Mi riferisco alle misure di carattere economico prese dal governo Monti, che ribadisco ora e sempre non riconosco perché non nato dalla volontà popolare, non vidimato da regolari elezioni, che mi da l’impressione di voler ammazzare una mosca a cannonate.

Certo, la situazione economica europea è molto traballante, più volte ho cercato di analizzarne le cause e spero di essere riuscito ad esprimermi con sufficiente chiarezza, ma altri paesi ne hanno fatto le spese e dovuto sopportare le conseguenze, eppure nessuno di questi paesi ha deciso di massacrare i propri cittadini, nessuno ha deciso di affamarli, nessuno ha deciso di annientare le classi meno ambienti a tutto beneficio di chi, essendo ricco, può infischiarsene degli esasperati aumenti di tutto, compreso i generi di prima necessità.

L’Irlanda, La Spagna, Il Portogallo, La Grecia, si sono trovate, e si trovano, in situazioni economiche anche peggiori di quelle italiane, ma non hanno preso misure così drastiche, impopolari ed obbiettivamente esagerate come ha fatto l’Italia. Si ha l’impressione che ci sia, dietro questa manovra infinita, la volontà di punire un popolo che all’apparenza vorrebbe alzare la testa, solo all’apparenza, purtroppo, perché in Italia si parla molto ma si agisce poco. In Spagna una simile manovra avrebbe scatenato le ire popolari con conseguenze inimmaginabili, in Grecia misure molto più blande sono state accolte con vere e proprie sommosse.

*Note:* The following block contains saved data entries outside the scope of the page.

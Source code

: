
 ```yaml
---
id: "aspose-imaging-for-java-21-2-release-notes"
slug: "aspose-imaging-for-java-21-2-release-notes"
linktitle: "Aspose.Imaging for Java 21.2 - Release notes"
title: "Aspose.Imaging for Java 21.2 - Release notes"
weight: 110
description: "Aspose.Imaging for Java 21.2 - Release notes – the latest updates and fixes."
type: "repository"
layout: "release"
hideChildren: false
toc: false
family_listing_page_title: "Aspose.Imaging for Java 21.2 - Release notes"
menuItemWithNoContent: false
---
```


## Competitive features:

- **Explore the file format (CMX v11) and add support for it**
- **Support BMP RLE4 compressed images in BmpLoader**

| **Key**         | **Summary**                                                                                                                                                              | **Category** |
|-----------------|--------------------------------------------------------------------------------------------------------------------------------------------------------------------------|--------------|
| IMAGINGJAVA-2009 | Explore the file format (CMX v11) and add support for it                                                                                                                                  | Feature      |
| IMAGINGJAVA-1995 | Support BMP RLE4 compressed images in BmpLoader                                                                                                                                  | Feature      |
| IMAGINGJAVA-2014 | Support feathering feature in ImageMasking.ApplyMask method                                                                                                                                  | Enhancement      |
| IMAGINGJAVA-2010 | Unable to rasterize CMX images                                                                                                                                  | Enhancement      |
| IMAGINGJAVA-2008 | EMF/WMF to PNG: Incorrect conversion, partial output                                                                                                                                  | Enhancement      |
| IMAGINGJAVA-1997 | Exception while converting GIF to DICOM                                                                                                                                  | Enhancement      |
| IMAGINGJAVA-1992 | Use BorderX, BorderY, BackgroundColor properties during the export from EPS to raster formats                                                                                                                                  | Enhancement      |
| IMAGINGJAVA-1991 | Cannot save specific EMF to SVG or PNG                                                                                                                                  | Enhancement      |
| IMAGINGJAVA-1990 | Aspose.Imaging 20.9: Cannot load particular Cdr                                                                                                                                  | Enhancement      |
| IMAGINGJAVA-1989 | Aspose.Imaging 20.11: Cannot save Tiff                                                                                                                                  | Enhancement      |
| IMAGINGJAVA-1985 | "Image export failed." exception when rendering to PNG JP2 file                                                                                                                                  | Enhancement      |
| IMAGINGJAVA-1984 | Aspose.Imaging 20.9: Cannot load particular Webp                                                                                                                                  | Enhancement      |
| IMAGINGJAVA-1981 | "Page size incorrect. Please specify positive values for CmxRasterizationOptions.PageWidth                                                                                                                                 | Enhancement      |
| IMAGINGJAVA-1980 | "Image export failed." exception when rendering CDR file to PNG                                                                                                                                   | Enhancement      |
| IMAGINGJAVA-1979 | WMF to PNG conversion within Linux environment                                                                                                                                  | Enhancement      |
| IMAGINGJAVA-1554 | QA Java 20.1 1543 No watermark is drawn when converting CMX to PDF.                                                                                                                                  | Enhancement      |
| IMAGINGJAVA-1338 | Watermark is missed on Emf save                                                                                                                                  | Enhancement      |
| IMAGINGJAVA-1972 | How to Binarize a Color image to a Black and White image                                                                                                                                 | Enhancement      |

In Italia si protesta a mezza voce, ci si lamenta come se fosse il fato ad aver messo sulla nostra strada quel succhia sangue di Monti. E’ vero gli italiani preferiscono sopportare che ribellarsi, ma strani segnali cogliamo, e sono sotto gli occhi di tutti.

Gli attentati contro le sedi Equitalia sono state plaudite da tutti coloro che non hanno voce, se non su Facebook & C., i suicidi a catena di imprenditori rovinati dalla recessione sono commentati da tutti noi come omicidi di Stato la cui regia è sempre del Sig. Monti, l’odio verso la classe politica, opulenta e sprecona sfacciatamente, cresce a dismisura, eppure hanno il coraggio di continuare difendere i loro privilegi mentre noi troviamo difficoltà ad acquistare un pezzo di pane. Fanno molto affidamento sull’incapacità di reazione del popolo italiano, forse anche troppa. Se è vero che molta parte della popolazione è stata respinta verso strati più bassi della scala sociale, quando invece si era abituata a vivere da piccola borghesia, allora bisogna aspettarsi che costoro finiranno con lo schierarsi, una volta percepita appieno la loro nuova condizione sociale, apertamente con il proletariato, anch’esso esasperato perché passato dal male al peggio.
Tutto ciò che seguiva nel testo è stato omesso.